| WHAT TO DO |
Write out every line from the listing below where the string "macOS" is found.

| STUDY MATERIAL |
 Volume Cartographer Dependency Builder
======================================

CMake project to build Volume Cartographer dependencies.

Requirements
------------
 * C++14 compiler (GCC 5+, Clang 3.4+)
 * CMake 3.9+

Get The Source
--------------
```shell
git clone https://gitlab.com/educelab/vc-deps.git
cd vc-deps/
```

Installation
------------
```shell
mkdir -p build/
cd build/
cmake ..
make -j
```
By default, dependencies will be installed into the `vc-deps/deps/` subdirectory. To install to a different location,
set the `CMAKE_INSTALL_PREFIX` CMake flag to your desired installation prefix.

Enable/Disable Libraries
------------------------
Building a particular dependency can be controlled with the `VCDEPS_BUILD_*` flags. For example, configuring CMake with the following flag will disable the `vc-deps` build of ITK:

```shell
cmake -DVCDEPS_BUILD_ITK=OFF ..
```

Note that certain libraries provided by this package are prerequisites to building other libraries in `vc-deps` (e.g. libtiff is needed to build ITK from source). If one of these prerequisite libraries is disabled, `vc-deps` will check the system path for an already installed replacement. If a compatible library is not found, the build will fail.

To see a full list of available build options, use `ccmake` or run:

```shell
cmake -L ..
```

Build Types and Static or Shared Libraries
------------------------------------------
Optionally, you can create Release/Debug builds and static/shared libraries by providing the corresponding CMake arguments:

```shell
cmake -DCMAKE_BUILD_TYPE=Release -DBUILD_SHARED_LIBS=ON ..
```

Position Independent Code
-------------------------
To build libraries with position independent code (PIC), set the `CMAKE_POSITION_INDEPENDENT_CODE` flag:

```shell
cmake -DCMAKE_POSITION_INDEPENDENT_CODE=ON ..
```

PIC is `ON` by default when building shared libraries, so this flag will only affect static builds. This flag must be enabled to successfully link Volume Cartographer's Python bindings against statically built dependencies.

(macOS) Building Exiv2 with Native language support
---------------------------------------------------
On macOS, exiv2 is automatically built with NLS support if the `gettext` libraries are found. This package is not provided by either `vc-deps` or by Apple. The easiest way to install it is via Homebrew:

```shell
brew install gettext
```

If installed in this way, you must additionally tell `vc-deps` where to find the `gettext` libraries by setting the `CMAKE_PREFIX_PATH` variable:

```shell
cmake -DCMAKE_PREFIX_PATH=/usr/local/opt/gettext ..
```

| SOLUTION |
(macOS) Building Exiv2 with Native language support
On macOS, exiv2 is automatically built with NLS support if the `gettext` libraries are found. This package is not provided by either `vc-deps` or by Apple. The easiest way to install it is via Homebrew:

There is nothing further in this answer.